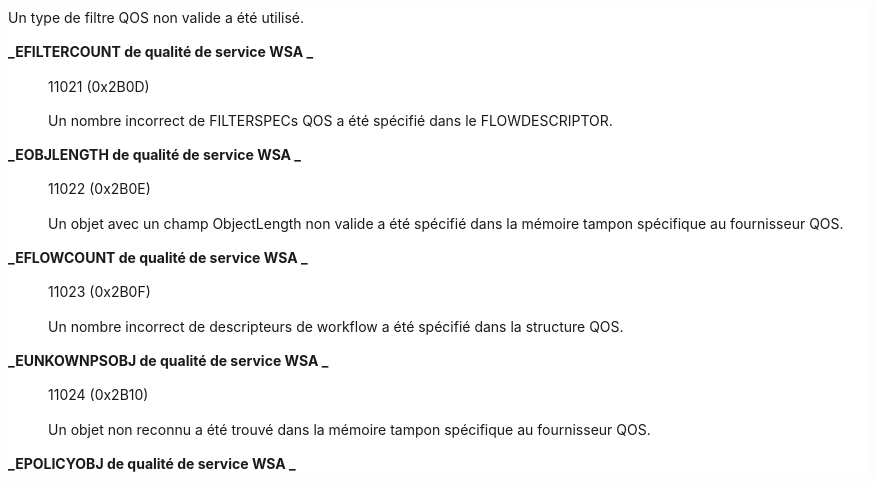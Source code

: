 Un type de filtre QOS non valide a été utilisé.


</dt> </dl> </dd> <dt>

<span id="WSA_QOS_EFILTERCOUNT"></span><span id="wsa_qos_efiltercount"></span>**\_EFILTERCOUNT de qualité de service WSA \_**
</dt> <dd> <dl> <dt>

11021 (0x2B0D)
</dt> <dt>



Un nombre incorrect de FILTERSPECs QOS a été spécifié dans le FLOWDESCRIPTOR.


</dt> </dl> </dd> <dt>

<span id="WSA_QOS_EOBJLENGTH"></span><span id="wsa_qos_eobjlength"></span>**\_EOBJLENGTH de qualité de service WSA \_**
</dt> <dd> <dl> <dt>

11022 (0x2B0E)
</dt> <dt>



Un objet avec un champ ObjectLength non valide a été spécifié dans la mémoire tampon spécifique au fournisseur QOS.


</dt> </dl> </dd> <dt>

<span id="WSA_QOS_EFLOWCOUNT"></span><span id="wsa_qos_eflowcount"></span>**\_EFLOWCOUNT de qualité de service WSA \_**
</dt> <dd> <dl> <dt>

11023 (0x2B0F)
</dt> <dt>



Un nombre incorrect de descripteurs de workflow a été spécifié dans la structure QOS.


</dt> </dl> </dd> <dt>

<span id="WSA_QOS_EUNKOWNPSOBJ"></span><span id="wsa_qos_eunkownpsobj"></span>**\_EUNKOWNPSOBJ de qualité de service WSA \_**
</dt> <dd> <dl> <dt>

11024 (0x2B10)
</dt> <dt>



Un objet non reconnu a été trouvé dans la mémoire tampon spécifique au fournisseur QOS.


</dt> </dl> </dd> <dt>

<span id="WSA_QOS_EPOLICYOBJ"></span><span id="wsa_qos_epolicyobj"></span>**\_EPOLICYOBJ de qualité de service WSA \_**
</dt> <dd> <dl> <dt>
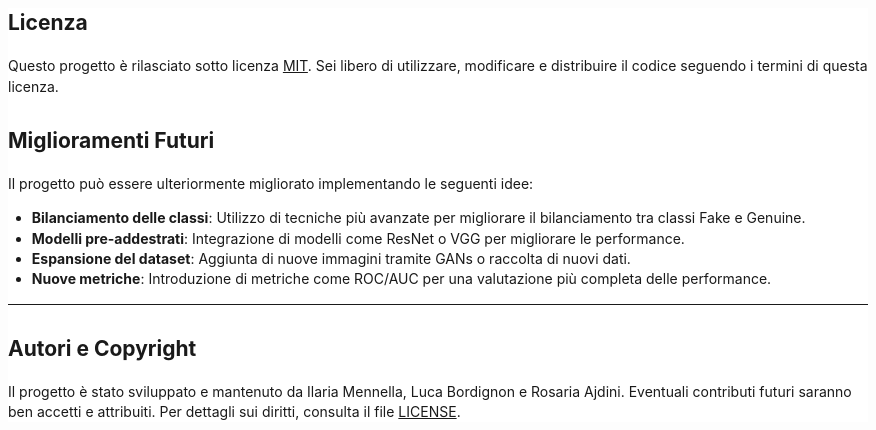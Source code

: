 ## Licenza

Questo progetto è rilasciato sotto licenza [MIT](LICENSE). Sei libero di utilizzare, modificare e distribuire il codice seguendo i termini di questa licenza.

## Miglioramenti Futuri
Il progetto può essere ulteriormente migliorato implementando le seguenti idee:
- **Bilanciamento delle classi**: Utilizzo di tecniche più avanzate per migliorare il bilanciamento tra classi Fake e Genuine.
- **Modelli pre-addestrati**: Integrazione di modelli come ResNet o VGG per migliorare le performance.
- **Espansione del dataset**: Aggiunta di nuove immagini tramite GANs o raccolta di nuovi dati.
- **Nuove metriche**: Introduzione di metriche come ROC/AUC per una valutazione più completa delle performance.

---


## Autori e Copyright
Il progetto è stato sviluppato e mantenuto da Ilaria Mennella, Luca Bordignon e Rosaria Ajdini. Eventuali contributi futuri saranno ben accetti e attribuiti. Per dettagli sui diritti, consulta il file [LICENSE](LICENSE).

⁂

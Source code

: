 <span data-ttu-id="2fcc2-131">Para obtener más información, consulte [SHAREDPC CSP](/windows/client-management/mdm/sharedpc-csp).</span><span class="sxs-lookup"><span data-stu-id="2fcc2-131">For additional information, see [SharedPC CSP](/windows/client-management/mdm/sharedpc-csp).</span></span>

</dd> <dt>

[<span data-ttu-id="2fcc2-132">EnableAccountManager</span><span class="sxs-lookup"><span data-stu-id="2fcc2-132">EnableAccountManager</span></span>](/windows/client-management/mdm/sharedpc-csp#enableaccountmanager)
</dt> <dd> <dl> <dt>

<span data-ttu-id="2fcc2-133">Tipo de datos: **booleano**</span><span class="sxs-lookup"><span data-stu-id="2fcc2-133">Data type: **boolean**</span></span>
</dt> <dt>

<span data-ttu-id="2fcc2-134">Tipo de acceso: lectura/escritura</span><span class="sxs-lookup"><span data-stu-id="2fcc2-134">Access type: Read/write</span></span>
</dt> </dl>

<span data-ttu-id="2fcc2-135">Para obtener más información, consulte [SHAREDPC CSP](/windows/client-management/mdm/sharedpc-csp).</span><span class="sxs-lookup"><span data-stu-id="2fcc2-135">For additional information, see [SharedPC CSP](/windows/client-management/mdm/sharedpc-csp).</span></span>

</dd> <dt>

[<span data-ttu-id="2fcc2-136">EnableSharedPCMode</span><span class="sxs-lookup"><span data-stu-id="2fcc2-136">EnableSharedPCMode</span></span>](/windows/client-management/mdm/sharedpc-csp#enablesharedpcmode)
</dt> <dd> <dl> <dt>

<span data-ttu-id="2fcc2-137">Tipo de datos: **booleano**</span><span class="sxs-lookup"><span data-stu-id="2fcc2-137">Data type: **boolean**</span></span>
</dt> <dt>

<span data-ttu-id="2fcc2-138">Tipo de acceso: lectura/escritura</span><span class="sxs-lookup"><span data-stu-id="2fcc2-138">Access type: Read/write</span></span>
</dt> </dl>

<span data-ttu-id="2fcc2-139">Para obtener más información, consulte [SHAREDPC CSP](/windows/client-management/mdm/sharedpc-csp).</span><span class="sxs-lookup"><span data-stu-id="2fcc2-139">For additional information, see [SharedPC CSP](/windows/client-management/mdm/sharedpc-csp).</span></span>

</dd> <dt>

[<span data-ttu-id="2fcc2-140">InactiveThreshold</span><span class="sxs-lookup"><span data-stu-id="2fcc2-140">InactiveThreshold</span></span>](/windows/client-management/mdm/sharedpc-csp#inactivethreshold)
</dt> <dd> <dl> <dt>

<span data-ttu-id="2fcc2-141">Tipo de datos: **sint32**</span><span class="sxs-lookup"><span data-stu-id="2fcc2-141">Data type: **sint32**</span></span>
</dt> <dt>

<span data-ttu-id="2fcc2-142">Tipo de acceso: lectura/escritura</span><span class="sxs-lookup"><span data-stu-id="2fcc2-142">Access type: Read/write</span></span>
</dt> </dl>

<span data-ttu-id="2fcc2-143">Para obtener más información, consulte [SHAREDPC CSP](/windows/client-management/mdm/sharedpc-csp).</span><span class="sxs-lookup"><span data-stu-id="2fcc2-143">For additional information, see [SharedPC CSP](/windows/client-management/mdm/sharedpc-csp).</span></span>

⁂

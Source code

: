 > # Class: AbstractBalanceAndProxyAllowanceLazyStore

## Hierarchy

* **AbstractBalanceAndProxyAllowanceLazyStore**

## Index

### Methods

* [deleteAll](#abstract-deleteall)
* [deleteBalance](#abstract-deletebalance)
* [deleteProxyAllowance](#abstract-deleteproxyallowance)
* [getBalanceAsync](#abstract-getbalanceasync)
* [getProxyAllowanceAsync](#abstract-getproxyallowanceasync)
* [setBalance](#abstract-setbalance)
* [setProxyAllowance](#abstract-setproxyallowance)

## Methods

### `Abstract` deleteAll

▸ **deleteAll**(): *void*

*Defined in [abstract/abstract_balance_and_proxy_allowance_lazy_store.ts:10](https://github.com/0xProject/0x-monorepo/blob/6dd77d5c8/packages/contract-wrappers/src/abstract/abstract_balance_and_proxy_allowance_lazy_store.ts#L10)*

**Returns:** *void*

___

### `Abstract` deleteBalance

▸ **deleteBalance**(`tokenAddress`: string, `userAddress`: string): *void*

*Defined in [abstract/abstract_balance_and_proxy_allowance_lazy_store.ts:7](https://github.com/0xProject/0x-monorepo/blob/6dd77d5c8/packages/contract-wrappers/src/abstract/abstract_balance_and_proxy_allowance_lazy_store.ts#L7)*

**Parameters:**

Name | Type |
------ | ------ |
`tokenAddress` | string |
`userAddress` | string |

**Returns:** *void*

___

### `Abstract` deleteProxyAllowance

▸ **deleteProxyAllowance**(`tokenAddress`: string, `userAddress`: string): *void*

⁂

### Exercise
Extract from the records above the lines from the one containing "- **Nuove metriche**: Introduzione" to the one containing "Il progetto è", both lines included, exactly as they appear and with nothing else.

### Result for this exercise
- **Nuove metriche**: Introduzione di metriche come ROC/AUC per una valutazione più completa delle performance.

---


## Autori e Copyright
Il progetto è stato sviluppato e mantenuto da Ilaria Mennella, Luca Bordignon e Rosaria Ajdini. Eventuali contributi futuri saranno ben accetti e attribuiti. Per dettagli sui diritti, consulta il file [LICENSE](LICENSE).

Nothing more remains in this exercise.